はやぶさ2への分離カメラ搭載
出典: フリー百科事典『ウィキペディア(Wikipedia)』 (2020/04/05 22:09 UTC 版)
「DCAM」の記事における「はやぶさ2への分離カメラ搭載」の解説
はやぶさの後継機として計画されたはやぶさ2であったが、その実現までには紆余曲折があった。計画がなかなか進まない中、2009年にはやぶさ2は単にはやぶさの後継機ではなく、新規開発要素を加えていくことが必要であるとの判断がなされ、そこで探査対象小惑星に直径数メートルのクレーターを作るSCI(Small Carry-on Impactor 小型搭載型衝突装置)の搭載が検討されるようになった。
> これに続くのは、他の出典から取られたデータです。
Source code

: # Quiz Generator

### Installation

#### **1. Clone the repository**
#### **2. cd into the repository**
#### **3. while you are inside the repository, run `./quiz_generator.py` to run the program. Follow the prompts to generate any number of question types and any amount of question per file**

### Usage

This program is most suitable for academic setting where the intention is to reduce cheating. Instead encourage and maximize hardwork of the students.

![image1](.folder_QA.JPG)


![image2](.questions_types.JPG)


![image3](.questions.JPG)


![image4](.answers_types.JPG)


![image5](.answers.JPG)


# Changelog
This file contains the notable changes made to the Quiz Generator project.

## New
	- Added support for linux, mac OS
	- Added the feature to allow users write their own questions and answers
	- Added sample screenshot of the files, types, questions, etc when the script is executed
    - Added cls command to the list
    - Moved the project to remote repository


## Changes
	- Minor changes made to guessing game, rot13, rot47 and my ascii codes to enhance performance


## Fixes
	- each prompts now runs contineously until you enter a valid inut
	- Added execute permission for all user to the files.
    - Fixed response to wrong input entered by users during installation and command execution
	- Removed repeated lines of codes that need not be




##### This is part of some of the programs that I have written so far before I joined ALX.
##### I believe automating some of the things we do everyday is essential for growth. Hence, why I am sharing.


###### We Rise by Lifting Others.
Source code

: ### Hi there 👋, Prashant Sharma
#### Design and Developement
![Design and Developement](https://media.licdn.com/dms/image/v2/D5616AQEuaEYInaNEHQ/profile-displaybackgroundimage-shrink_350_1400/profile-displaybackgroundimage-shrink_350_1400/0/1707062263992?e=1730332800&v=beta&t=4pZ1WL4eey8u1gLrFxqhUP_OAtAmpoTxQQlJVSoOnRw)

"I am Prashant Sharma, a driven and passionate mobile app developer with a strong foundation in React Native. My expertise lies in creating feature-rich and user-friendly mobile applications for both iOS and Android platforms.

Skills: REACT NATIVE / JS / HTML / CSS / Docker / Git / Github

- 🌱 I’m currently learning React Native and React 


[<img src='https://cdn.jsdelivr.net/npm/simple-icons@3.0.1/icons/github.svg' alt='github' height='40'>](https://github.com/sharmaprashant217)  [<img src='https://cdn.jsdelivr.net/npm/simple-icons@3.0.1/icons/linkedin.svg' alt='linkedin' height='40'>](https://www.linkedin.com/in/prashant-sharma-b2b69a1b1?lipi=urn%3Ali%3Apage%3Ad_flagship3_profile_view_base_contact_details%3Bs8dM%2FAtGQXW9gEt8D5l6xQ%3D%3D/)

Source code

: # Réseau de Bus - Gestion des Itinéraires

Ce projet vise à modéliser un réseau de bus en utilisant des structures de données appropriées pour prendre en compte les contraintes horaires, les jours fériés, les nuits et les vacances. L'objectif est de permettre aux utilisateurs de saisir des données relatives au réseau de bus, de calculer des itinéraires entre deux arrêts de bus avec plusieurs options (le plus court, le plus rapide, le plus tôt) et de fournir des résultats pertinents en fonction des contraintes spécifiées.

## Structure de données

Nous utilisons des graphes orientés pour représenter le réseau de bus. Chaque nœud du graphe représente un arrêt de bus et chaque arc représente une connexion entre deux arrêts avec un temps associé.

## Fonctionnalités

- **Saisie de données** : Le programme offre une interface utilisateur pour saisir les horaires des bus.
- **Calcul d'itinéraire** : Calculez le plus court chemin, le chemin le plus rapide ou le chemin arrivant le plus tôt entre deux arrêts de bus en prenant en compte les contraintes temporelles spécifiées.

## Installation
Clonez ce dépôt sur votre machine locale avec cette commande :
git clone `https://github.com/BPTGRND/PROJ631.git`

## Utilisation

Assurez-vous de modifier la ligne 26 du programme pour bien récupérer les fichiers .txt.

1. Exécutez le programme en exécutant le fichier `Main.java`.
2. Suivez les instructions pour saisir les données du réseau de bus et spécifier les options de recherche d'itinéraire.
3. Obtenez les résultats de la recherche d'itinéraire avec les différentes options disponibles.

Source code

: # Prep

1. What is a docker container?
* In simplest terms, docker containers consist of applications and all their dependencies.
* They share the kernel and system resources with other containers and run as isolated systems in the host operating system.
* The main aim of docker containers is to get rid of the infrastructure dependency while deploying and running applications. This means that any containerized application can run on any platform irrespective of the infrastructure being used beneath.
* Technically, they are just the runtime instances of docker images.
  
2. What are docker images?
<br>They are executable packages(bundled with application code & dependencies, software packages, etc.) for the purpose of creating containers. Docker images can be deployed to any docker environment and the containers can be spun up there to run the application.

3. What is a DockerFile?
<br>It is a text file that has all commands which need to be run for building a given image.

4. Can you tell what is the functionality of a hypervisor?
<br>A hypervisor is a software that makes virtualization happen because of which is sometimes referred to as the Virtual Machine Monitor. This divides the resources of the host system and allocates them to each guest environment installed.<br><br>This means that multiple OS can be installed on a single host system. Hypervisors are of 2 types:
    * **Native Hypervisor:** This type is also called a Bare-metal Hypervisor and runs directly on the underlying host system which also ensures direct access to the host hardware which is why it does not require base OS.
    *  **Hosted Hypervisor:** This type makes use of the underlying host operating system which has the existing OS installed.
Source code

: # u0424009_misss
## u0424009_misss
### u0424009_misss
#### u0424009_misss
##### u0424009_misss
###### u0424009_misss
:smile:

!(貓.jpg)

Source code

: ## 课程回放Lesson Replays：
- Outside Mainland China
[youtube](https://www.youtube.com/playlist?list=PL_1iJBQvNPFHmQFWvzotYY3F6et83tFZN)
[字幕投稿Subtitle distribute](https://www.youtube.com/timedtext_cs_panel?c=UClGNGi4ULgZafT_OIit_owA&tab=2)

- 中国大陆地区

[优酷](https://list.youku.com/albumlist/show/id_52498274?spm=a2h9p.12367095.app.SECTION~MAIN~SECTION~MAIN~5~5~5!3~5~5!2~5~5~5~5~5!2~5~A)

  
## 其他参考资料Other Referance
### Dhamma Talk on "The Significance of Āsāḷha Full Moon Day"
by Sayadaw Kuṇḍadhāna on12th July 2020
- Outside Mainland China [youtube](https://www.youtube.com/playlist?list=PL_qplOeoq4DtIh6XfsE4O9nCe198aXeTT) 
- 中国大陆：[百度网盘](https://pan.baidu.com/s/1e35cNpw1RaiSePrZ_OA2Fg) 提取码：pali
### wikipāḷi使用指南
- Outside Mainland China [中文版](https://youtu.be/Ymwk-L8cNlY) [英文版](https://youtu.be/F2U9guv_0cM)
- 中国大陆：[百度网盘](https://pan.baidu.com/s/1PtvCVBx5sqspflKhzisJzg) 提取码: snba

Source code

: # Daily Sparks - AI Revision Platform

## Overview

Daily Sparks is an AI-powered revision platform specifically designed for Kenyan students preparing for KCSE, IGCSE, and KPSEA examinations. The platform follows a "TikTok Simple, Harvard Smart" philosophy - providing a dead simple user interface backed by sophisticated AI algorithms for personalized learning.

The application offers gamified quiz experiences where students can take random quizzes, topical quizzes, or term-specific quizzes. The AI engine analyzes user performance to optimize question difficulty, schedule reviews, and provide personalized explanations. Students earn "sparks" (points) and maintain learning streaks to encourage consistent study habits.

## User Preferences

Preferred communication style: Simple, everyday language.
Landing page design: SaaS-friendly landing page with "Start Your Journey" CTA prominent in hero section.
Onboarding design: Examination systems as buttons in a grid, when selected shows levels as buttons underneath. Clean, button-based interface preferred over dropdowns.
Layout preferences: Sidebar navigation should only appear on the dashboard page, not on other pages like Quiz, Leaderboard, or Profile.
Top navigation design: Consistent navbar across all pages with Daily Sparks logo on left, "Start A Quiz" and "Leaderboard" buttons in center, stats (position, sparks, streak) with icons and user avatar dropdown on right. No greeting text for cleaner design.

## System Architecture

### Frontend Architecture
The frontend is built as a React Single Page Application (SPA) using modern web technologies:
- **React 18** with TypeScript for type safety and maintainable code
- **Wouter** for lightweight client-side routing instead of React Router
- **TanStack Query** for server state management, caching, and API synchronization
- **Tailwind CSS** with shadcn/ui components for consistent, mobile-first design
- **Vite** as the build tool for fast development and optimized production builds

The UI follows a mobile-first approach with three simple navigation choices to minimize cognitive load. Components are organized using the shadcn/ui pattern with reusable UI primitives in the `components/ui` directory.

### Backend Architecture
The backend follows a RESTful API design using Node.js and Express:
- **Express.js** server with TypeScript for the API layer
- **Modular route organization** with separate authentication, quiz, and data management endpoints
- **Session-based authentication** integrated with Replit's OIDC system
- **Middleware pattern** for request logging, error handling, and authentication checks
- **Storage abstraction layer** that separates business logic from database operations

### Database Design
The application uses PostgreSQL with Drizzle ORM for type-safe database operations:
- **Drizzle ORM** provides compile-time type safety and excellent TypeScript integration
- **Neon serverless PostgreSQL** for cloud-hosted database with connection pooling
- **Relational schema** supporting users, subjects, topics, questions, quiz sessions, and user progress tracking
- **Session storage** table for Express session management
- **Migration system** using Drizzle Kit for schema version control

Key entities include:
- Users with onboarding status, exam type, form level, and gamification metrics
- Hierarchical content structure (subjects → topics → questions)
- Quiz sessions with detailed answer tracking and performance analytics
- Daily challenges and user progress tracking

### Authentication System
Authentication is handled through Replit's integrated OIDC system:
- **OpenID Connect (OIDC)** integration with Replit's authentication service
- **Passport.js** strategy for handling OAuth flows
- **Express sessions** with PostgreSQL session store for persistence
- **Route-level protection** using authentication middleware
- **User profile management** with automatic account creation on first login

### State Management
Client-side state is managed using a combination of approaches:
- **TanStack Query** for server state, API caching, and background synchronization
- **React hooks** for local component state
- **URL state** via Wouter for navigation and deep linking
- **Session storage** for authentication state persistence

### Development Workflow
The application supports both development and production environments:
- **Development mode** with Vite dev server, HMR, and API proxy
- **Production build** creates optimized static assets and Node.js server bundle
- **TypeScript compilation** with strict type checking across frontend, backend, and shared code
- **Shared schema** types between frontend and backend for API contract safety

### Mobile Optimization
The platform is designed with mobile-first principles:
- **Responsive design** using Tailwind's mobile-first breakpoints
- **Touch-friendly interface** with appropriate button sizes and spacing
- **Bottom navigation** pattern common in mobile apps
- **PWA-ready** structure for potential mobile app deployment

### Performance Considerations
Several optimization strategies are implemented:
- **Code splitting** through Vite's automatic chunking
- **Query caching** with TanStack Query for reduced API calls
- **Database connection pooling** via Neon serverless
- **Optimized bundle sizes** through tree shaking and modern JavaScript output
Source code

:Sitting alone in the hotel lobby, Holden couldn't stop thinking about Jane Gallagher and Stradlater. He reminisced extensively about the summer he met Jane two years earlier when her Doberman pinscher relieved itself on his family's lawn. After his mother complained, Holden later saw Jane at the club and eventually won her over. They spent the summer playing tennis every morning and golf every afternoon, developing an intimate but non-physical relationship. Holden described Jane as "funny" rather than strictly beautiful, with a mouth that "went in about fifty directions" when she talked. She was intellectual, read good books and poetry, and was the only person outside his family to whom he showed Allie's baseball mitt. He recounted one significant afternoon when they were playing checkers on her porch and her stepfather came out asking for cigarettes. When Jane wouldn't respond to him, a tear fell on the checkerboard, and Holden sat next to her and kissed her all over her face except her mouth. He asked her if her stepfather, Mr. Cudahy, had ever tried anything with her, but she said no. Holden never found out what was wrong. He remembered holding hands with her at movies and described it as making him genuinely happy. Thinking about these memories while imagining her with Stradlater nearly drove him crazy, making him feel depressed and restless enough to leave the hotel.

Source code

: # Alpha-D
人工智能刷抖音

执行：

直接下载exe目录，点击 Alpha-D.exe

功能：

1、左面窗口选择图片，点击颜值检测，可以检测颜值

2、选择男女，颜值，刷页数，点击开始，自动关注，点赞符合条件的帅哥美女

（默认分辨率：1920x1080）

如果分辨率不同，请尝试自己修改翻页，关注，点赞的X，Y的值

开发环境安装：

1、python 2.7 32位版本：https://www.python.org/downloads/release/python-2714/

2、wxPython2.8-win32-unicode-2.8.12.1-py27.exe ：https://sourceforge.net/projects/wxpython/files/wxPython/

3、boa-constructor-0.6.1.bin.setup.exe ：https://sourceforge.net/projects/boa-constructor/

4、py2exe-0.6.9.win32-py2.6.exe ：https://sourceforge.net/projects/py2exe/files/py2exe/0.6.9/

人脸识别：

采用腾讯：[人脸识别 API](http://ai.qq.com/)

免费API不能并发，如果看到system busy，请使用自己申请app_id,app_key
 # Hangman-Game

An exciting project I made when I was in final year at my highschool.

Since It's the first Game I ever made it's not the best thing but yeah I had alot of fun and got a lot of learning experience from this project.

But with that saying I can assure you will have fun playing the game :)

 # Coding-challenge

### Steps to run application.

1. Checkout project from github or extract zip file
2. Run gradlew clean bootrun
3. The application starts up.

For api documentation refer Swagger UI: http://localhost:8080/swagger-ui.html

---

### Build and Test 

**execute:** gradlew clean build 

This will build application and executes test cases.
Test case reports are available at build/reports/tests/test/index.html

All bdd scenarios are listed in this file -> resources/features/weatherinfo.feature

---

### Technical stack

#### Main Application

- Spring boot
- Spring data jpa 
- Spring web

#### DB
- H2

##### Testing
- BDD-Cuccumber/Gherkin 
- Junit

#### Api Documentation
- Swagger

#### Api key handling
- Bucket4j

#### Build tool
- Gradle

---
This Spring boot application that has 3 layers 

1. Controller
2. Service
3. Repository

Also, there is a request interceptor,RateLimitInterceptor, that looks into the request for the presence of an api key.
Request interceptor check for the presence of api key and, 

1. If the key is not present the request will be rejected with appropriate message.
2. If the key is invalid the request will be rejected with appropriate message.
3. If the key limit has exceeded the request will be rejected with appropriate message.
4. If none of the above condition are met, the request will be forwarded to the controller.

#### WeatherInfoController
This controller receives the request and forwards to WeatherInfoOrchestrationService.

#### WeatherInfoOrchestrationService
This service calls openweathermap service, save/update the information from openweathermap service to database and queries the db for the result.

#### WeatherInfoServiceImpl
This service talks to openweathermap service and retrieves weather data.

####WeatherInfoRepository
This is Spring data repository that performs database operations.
これはプラスチック爆弾を破裂させることによって、約2キログラムの銅製の弾丸を小惑星表面に撃ち込み、人工クレーターを作って宇宙風化の影響を受けていない小惑星内部の物質のサンプルリターンに挑戦するという計画である。 SCIの計画が進むにつれて、人工クレーター形成時のはやぶさ2の避難先が課題となった。当初は弾丸が小惑星に衝突する状況を遠くから観測する予定であった。しかし人工クレーター形成時に放出される破片などによってはやぶさ2が損傷を受ける可能性があるため、結局、小惑星の影に退避することになった。しかしはやぶさ2が人工クレーター形成時に小惑星の影に隠れてしまうと、実際にSCIが作動したかどうかの確認が出来なくなってしまう。そこで2011年の初め頃になって、IKAROSに搭載したDCAM1、DCAM2のような分離カメラをはやぶさ2に搭載して、小惑星の影に隠れるはやぶさ2の代わりにSCIの作動を確認するアイデアが持ち上がった。 はやぶさ2に搭載されることが検討された分離カメラはDCAM3と名づけられた。当初の計画ではDCAM3の目的は、小惑星の影に退避するはやぶさ2の代わりにSCIが作動したかどうかの確認を行うことであり、また計画はオプション扱いであって、搭載が困難な事態となれば行わない予定であった。そこでDCAM3の開発は基本的にはDCAM1、DCAM2の設計を踏襲する形で制作が進められていった。ただしDCAM1、DCAM2はIKAROSのいわば自撮りが目的であるのに対して、DCAM3の撮影対象はSCIが衝突する小惑星であり、分離カメラを向ける対象が異なるために分離機構の設計に変更が必要であった。あと、DCAM3はDCAM1、DCAM2と比べて長い動作時間が要求されるため、搭載する電池の容量も増やす必要があった。